In some cases it is possible to replace a poorly predictable branch by a table lookup. For example:

C++
float a;
bool b;
a = b ? 1.5f : 2.6f;

The ?: operator here is a branch. If it is poorly predictable then replace it by a table lookup:

C++
float a;
bool b = 0;
const float lookup[2] = {2.6f, 1.5f};
a = lookup[b];

If a bool is used as an array index then it is important to make sure it is initialized or comes from a reliable source so that it can have no other values than 0 or 1. In some cases the compiler can automatically replace a branch by a conditional move.

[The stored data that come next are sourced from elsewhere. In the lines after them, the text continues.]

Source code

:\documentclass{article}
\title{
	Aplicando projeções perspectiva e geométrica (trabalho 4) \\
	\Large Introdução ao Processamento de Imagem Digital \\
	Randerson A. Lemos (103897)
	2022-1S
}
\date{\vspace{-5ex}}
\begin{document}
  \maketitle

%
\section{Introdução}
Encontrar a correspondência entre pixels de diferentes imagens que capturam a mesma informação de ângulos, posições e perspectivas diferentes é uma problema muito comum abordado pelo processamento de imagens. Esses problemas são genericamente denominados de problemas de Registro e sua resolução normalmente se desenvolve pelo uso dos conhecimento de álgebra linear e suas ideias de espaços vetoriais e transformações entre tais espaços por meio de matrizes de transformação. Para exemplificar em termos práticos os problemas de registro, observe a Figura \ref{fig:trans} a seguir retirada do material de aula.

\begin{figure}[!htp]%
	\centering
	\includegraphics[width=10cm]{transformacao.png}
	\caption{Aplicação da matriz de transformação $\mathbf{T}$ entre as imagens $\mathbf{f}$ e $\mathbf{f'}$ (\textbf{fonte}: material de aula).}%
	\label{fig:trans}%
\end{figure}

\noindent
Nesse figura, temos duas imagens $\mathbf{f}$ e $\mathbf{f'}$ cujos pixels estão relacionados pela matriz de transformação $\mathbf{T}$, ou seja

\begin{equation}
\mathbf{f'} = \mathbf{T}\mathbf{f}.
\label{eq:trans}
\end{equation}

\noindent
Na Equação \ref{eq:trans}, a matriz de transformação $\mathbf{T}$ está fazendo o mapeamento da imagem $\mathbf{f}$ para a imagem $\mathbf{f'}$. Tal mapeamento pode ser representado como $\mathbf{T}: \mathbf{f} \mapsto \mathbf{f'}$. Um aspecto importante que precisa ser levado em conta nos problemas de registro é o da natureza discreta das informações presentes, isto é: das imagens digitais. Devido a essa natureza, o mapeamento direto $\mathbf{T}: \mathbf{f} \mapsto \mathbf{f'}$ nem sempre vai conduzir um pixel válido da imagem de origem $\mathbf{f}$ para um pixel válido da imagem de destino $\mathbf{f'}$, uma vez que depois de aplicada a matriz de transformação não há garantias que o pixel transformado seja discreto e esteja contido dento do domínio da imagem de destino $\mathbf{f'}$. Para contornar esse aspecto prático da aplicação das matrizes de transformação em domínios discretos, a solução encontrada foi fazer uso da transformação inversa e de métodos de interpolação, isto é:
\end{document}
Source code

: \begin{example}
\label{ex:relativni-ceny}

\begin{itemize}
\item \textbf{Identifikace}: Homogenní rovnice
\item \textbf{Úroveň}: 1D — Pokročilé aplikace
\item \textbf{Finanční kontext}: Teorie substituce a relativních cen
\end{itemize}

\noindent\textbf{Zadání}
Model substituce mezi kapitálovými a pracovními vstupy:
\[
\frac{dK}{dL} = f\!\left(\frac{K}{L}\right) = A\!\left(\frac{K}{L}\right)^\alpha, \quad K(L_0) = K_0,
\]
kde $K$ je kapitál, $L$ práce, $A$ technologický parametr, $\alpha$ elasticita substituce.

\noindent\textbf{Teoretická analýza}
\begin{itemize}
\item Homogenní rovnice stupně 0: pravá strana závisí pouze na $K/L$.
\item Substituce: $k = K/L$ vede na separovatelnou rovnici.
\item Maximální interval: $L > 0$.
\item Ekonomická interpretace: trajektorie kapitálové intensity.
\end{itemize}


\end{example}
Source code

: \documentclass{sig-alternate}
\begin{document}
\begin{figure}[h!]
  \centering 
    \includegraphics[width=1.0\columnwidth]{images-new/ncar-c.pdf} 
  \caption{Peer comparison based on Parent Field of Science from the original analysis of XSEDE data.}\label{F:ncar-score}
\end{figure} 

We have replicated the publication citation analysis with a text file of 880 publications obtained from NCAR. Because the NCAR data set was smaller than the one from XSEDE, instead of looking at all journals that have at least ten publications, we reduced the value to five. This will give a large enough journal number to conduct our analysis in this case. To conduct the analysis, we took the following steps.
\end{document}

I was trying to implement this lookup table optimization (to replace ternary operator) on a floating-point value which the code is compiled with G++ and ran on Linux. I also ran the integer benchmark and on other compilers such like Visual C++ 2019 and Clang and also the Visual C# 7 to see their differences. Below is the C++ benchmark code. The lookup array is declared as a static local variable inside the function.

C++
int64_t IntTernaryOp(bool value)
{
    return value ? 3 : 4;
}

int64_t IntArrayOp(bool value)
{
    static const int64_t arr[2] = { 3, 4 };
    return arr[value];
}

double FloatTernaryOp(bool value)
{
    return value ? 3.0f : 4.0f;
}

double FloatArrayOp(bool value)
{
    static const double arr[2] = { 3.0f, 4.0f };
    return arr[value];
}

int main()
{
    const size_t MAX_LOOP = 1000000000;
    
    int64_t sum = 0;
    double sum_f = 0;

    timer stopwatch;

    stopwatch.start("IntTernaryOp");
    sum = 0;
    for (size_t k = 0; k < MAX_LOOP; ++k)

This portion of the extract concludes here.